# Your goal
From the line that includes "<some = f> as <none:Unit, some:Unit->Nat>;" down to the final line of the data below, copy every line exactly and leave the rest out.

(Records for processing begins)

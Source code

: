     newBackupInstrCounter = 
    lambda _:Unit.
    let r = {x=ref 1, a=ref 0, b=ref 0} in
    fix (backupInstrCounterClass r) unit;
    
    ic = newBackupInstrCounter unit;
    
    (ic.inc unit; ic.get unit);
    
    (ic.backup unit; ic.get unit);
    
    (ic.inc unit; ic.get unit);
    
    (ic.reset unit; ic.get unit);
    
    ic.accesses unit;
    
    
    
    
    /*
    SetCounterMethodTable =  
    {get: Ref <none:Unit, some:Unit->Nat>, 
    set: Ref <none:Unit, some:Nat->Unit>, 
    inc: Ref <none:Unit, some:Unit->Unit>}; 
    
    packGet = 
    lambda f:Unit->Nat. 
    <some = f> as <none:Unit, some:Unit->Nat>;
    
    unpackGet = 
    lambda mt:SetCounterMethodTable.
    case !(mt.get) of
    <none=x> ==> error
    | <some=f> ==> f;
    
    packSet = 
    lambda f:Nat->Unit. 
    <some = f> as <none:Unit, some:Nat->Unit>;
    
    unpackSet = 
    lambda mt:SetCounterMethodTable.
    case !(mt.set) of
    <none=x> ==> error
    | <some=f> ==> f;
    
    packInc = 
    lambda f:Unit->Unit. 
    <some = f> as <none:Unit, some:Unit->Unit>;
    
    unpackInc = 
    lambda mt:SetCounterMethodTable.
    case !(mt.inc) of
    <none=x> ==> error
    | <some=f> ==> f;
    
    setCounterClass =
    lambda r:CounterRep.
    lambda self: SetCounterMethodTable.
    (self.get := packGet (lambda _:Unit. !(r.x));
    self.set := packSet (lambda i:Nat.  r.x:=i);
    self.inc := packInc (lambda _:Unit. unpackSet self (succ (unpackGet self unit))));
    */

(Records for processing ends)

# Written response
    <some = f> as <none:Unit, some:Unit->Nat>;
    
    unpackGet = 
    lambda mt:SetCounterMethodTable.
    case !(mt.get) of
    <none=x> ==> error
    | <some=f> ==> f;
    
    packSet = 
    lambda f:Nat->Unit. 
    <some = f> as <none:Unit, some:Nat->Unit>;
    
    unpackSet = 
    lambda mt:SetCounterMethodTable.
    case !(mt.set) of
    <none=x> ==> error
    | <some=f> ==> f;
    
    packInc = 
    lambda f:Unit->Unit. 
    <some = f> as <none:Unit, some:Unit->Unit>;
    
    unpackInc = 
    lambda mt:SetCounterMethodTable.
    case !(mt.inc) of
    <none=x> ==> error
    | <some=f> ==> f;
    
    setCounterClass =
    lambda r:CounterRep.
    lambda self: SetCounterMethodTable.
    (self.get := packGet (lambda _:Unit. !(r.x));
    self.set := packSet (lambda i:Nat.  r.x:=i);
    self.inc := packInc (lambda _:Unit. unpackSet self (succ (unpackGet self unit))));
    */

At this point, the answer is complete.